• _Exercise description_: Reproduce the entries below exactly, but only from the line containing "simple SMTP sink" to the line containing "The following examples", inclusive.

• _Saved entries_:

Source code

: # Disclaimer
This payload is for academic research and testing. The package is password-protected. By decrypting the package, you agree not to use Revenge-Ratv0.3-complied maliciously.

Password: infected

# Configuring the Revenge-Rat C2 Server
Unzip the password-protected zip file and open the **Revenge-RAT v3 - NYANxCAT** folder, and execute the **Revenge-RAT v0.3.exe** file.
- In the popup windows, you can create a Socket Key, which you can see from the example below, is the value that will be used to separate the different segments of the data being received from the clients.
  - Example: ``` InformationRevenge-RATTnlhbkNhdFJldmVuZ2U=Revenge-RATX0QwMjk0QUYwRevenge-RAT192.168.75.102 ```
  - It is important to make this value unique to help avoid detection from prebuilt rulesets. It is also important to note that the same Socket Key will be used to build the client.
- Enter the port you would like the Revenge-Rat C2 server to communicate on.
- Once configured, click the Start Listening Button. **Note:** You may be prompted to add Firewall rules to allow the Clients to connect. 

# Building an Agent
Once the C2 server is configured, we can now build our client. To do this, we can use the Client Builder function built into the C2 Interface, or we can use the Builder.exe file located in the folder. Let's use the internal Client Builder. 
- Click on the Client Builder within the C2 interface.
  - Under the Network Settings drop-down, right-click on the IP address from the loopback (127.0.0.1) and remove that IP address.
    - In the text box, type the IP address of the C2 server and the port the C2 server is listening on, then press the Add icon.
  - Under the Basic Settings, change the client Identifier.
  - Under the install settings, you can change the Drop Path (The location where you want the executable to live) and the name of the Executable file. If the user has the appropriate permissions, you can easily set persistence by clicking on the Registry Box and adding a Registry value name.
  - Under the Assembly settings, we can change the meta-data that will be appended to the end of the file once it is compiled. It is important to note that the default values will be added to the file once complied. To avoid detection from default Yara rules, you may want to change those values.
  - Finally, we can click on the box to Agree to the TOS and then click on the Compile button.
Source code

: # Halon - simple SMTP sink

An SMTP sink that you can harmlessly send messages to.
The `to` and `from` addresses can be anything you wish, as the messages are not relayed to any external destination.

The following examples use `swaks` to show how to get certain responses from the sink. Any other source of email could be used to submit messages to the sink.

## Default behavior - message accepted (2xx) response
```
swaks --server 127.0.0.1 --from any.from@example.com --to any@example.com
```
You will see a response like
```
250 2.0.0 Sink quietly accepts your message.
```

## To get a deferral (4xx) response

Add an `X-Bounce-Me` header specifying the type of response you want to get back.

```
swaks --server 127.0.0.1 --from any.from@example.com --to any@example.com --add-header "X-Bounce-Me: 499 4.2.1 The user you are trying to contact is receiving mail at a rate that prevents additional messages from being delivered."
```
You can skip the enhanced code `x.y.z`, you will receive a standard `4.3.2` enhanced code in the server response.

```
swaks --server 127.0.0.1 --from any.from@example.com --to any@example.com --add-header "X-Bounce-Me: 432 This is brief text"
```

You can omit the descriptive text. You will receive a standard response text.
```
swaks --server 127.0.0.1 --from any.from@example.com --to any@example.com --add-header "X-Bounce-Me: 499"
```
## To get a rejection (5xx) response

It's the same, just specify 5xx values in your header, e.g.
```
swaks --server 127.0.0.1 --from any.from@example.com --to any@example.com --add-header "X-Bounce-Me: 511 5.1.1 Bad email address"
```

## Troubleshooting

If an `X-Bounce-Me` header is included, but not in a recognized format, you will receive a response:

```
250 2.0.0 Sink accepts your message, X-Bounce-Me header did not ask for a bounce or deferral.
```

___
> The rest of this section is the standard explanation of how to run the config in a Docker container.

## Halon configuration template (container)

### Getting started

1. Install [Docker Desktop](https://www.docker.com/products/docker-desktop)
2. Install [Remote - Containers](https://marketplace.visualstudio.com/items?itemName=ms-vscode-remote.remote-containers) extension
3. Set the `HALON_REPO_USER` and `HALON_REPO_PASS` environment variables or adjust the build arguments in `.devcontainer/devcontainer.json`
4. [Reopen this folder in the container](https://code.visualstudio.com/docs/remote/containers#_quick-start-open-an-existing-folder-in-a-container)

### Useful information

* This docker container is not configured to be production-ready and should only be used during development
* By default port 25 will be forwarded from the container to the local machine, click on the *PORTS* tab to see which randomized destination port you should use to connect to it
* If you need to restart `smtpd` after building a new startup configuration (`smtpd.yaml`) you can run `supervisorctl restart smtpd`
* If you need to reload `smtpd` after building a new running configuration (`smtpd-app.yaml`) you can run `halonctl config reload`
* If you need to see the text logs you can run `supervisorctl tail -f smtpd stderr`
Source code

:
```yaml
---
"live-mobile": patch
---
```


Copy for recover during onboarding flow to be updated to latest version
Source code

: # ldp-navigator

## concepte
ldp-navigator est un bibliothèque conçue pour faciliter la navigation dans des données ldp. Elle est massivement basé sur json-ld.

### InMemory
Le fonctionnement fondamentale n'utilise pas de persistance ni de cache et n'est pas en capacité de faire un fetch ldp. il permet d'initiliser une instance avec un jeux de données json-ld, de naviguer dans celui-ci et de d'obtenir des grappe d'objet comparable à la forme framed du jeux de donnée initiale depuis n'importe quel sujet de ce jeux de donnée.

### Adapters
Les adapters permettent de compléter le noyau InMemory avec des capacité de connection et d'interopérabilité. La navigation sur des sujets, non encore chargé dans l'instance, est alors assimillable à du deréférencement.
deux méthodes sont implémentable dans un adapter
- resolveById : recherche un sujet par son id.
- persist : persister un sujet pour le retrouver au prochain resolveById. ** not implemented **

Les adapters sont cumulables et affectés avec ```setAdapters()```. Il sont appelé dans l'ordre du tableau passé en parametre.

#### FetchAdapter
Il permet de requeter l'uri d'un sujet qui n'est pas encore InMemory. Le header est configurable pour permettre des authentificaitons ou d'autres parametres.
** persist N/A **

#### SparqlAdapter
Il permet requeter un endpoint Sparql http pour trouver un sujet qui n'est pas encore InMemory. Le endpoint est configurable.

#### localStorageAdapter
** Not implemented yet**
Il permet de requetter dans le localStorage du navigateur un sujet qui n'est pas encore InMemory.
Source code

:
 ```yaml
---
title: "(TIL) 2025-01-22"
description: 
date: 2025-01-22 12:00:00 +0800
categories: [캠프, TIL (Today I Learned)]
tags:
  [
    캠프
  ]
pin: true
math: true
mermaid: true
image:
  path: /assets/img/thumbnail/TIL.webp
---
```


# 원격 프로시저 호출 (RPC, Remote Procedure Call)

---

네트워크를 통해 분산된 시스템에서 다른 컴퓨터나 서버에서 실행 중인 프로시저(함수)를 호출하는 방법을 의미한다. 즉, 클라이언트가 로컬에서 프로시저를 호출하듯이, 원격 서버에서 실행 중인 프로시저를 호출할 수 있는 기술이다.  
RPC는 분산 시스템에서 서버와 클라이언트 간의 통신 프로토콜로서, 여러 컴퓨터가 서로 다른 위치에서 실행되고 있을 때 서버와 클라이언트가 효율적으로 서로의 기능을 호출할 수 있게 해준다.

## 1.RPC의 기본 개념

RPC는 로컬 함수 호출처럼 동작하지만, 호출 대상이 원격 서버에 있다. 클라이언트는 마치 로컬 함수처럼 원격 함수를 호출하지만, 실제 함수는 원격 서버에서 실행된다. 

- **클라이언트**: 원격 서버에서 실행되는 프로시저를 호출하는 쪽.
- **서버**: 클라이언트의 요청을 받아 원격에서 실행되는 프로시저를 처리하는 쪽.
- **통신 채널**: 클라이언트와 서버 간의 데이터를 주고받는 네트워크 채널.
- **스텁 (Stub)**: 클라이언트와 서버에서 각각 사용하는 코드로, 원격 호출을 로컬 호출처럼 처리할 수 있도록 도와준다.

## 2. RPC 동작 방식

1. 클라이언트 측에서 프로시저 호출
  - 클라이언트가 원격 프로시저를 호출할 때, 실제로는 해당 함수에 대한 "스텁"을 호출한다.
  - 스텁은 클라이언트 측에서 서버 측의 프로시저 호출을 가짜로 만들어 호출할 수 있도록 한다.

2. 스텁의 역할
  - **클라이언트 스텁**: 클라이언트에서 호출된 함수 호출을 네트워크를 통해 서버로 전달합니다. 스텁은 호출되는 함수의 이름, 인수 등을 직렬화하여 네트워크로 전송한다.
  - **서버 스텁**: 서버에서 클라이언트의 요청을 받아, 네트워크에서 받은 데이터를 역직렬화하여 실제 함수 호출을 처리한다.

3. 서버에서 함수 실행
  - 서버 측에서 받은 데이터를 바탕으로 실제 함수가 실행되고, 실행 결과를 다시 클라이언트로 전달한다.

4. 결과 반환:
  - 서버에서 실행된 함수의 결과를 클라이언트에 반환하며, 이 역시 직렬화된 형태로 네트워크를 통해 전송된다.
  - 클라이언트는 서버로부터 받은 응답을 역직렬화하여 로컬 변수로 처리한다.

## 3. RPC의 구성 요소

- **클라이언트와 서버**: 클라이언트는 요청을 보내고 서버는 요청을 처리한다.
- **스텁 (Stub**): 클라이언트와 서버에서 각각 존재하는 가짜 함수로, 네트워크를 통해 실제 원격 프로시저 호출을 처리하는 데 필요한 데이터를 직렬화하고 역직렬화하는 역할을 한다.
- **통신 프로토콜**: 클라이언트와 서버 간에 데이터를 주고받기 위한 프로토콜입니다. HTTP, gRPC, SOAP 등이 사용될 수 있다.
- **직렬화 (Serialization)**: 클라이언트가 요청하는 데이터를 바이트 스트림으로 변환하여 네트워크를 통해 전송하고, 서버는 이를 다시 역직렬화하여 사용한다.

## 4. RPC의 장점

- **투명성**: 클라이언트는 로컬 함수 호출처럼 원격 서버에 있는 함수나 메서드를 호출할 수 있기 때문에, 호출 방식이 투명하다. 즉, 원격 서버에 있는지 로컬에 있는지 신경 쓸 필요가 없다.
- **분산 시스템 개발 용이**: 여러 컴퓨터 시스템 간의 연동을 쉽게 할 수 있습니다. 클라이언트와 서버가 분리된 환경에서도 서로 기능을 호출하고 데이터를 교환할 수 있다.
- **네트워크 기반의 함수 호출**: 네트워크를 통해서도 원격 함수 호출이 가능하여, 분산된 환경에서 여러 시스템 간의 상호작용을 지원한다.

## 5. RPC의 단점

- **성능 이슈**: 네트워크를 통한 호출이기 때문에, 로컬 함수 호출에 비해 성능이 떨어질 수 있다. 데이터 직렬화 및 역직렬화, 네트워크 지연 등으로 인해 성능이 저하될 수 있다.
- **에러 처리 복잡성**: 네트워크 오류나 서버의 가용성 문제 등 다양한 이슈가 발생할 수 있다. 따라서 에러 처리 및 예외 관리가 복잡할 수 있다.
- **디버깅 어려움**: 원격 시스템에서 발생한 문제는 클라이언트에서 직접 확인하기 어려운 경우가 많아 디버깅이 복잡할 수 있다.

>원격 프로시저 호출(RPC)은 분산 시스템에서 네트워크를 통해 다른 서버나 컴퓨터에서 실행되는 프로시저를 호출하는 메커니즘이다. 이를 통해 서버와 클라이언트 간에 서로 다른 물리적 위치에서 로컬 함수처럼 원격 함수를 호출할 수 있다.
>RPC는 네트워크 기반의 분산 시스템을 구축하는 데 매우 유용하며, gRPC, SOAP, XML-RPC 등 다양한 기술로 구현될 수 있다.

• _Result of this exercise_:
: # Halon - simple SMTP sink

An SMTP sink that you can harmlessly send messages to.
The `to` and `from` addresses can be anything you wish, as the messages are not relayed to any external destination.

The following examples use `swaks` to show how to get certain responses from the sink. Any other source of email could be used to submit messages to the sink.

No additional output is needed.